# Stored data:
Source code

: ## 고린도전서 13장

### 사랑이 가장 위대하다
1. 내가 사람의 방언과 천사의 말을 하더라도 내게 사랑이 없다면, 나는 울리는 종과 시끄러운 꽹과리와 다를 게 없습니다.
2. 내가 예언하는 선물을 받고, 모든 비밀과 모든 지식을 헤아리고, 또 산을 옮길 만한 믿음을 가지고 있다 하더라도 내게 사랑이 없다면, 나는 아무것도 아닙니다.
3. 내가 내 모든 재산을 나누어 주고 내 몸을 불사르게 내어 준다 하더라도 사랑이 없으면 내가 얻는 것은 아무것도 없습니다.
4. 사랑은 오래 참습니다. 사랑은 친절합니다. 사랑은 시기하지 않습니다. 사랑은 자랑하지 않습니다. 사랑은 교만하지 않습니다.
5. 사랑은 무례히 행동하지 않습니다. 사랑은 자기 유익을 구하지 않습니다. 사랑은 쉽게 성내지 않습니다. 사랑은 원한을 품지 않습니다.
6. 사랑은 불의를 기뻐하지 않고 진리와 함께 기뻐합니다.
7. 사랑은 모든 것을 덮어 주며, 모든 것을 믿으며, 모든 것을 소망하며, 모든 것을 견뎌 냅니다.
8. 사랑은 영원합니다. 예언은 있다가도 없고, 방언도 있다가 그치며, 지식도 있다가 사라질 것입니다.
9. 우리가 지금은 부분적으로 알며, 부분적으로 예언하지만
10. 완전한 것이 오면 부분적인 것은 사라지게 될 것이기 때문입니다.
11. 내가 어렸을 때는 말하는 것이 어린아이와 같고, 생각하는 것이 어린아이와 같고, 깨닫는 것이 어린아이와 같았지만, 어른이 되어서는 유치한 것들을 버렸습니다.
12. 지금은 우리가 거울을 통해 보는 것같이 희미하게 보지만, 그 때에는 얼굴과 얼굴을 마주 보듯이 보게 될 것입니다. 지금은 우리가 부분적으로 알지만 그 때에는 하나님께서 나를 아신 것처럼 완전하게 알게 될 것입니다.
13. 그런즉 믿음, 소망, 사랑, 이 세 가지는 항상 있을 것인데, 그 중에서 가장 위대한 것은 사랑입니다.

# Instructions for the task:
Where does the word "것입니다" appear in the records above? Return every line that holds it.

# Exercise solution:
8. 사랑은 영원합니다. 예언은 있다가도 없고, 방언도 있다가 그치며, 지식도 있다가 사라질 것입니다.
12. 지금은 우리가 거울을 통해 보는 것같이 희미하게 보지만, 그 때에는 얼굴과 얼굴을 마주 보듯이 보게 될 것입니다. 지금은 우리가 부분적으로 알지만 그 때에는 하나님께서 나를 아신 것처럼 완전하게 알게 될 것입니다.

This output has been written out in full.